Era uma vez um homem e uma mulher que tinham um único filho e viviam completamente sós num vale afastado. Certo dia a mãe saiu em busca de lenha e levou consigo o pequeno João que tinha apenas dois anos de idade. Estavam na primavera e, como o menino corria de um lado para outro, entretido com as flores, a mulher, sem querer, foi penetrando cada vez mais na floresta. De repente, surgiram dois bandidos, prenderam a mãe e o menino e os levaram para o pior lugar da mata, onde ninguém se animava a ir. A pobre mulher implorou aos bandidos que a soltassem, mas o coração deles era duro como pedra. permaneceram surdos às suas súplicas e lamentações e a obrigaram a seguir caminho. Após duas horas de marcha penosa entre arbustos e espinhos, chegaram a uma rocha onde havia uma porta. Os homens bateram e ela se abriu. Andaram por um longo corredor escuro e finalmente encontraram-se numa caverna espaçosa, iluminada pelas chamas de uma fogueira. Nas paredes havia espadas, sabres e outras armas assustadoras, que brilhavam à luz do fogo. Ao centro, ao redor de uma mesa, outros quatro bandidos estavam jogando e, num lugar mais elevado da caverna, achava-se o capitão. Este, ao ver a mulher, dirigiu-se a ela e lhe disse que não se preocupasse e nada temesse; não lhe fariam mal algum. Teria, unicamente, de cuidar dos afazeres domésticos e, se mantivesse as coisas em ordem, nada lhe aconteceria. Depois deram-lhe comida e lhe indicaram uma cama, onde pode acomodar-se com seu filhinho.
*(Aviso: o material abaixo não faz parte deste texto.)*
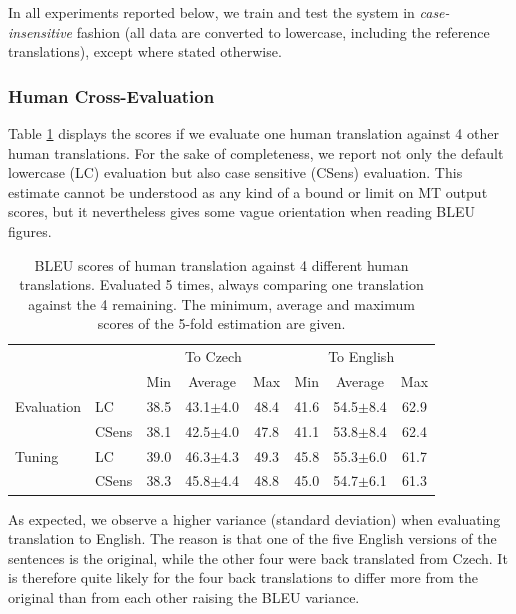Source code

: \documentclass[10pt]{report}
\theoremstyle{plain}
\begin{document}
{{In all experiments reported below, we train and test the system in
\emph{case-insensitive} fashion (all data are converted to lowercase, including
the reference translations), except where stated otherwise.



\subsubsection{Human Cross-Evaluation}

Table \ref{crosseval} displays the scores if we evaluate one human translation
against 4 other human translations. For the sake of completeness, we report not
only the default lowercase (LC) evaluation but also case sensitive (CSens)
evaluation. This estimate cannot be understood as any kind of a bound or limit
on MT output scores, but it nevertheless gives some vague orientation when
reading BLEU figures.

\begin{table}[ht]
\begin{center}
\begin{tabular}{llccc|ccc}
   &     &  \multicolumn{3}{c}{To Czech}   &  \multicolumn{3}{c}{To English}\\
  &    &  Min  &  Average  &  Max  &  Min  &  Average  &  Max\\
\hline
Evaluation   &  LC   &  38.5  &  43.1$\pm$4.0  &  48.4   &  41.6  &  54.5$\pm$8.4  &  62.9\\
   &  CSens  &  38.1  &  42.5$\pm$4.0  &  47.8   &  41.1  &  53.8$\pm$8.4  &  62.4\\
\hline
Tuning   &  LC   &  39.0  &  46.3$\pm$4.3  &  49.3   &  45.8  &  55.3$\pm$6.0  &  61.7\\
   &  CSens  &  38.3  &  45.8$\pm$4.4  &  48.8   &  45.0  &  54.7$\pm$6.1  &  61.3\\
\end{tabular}
\end{center}
\caption{BLEU scores of human translation against 4 different human
translations. Evaluated 5 times, always comparing one translation against the 4
remaining. The minimum, average and maximum scores of the 5-fold estimation are
given.}
\label{crosseval}
\end{table}

As expected, we observe a higher variance (standard deviation) when evaluating
translation to English. The reason is that one of the five English versions of
the sentences is the original, while the other four were back translated
from Czech. It is therefore quite likely for the four back translations to differ
more from the original than from each other raising the BLEU variance.

}}
\end{document}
A mulher vivei muitos anos com os ladrões, e João cresceu, tornando-se alto e forte. Sua mãe lhe contava histórias e lhe ensinava a ler, utilizando-se de um velho livro que encontrou na caverna. Quando João atingiu os nove anos, cortou um galho de pinheiro e dele fez um cacete, bem resistente, que escondeu atrás da cama. Depois foi à sua mãe e perguntou:
- Mãezinha querida, quem é meu pai? Eu quero e devo saber quem é ele.
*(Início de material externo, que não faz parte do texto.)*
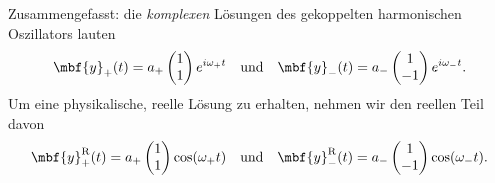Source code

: \begin{beispiel}
    Zusammengefasst: die \emph{komplexen} Lösungen des gekoppelten harmonischen Oszillators lauten
    \begin{equation}
      \mbf{y}_{+}(t) = a_+\begin{pmatrix}
        1 \\ 1
      \end{pmatrix} e^{i\omega_+ t}\quad\text{und}\quad \mbf{y}_{-}(t) = a_-\begin{pmatrix}
        1 \\ -1
      \end{pmatrix} e^{i\omega_- t}.
    \end{equation}
    Um eine physikalische, reelle Lösung zu erhalten, nehmen wir den reellen Teil davon
    \begin{equation}
      \mbf{y}_{+}^{\text{R}}(t) = a_+\begin{pmatrix}
        1 \\ 1
      \end{pmatrix} \cos(\omega_+ t)\quad\text{und}\quad \mbf{y}_{-}^{\text{R}}(t) = a_-\begin{pmatrix}
        1 \\ -1
      \end{pmatrix} \cos(\omega_- t).
    \end{equation}
\end{beispiel}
Mas a mulher não lhe quis dizer nada, pois sabia muito bem que os bandidos o impediram de partir. Seu coração, no entanto, doía-lhe ao pensar que João nunca iria conhecer o pai. Quando, naquela noite, os ladrões voltaram de suas excursões, João apanhou seu cacete e, parando à frente do capitão, lhe disse:
- Agora quero saber quem é meu pai se não me disseres, eu te derrubo com uma paulada.
O capitão começou a rir e deu tal bofetada em João que ele foi rolando até embaixo da mesa. João levantou-se, em silêncio, e pensou: " Esperarei mais um ano, e, então, voltarei a experimentar; talvez me saia melhor."
Transcorrido o ano, foi apanhar seu cacete, limpou-lhe o pó e, examinado-o atentamente, comentou:
- És um bom porrete!
À noite voltaram os salteadores e puseram-se a beber vinho, jarra após jarra, até ficarem completamente tontos. Aí o rapaz trouxe o seu cacete e, voltando a enfrentar o capitão, perguntou quem era seu pai. O homem lhe respondeu com outra bofetada tão forte que João foi parar, novamente, embaixo da mesa. Mas logo se ergueu como uma mola e pôs-se a dar com o porrete no chefe e nos bandidos, deixando-os incapazes de mover braços e persas. A mãe, de um canto, contemplava, espantada, a coragem e a força do filho. Quando João terminou sua tarefa, foi ter com ela e lhe disse:
- Desta vez o caso foi à deveras, mas agora desejo saber quem é meu pai.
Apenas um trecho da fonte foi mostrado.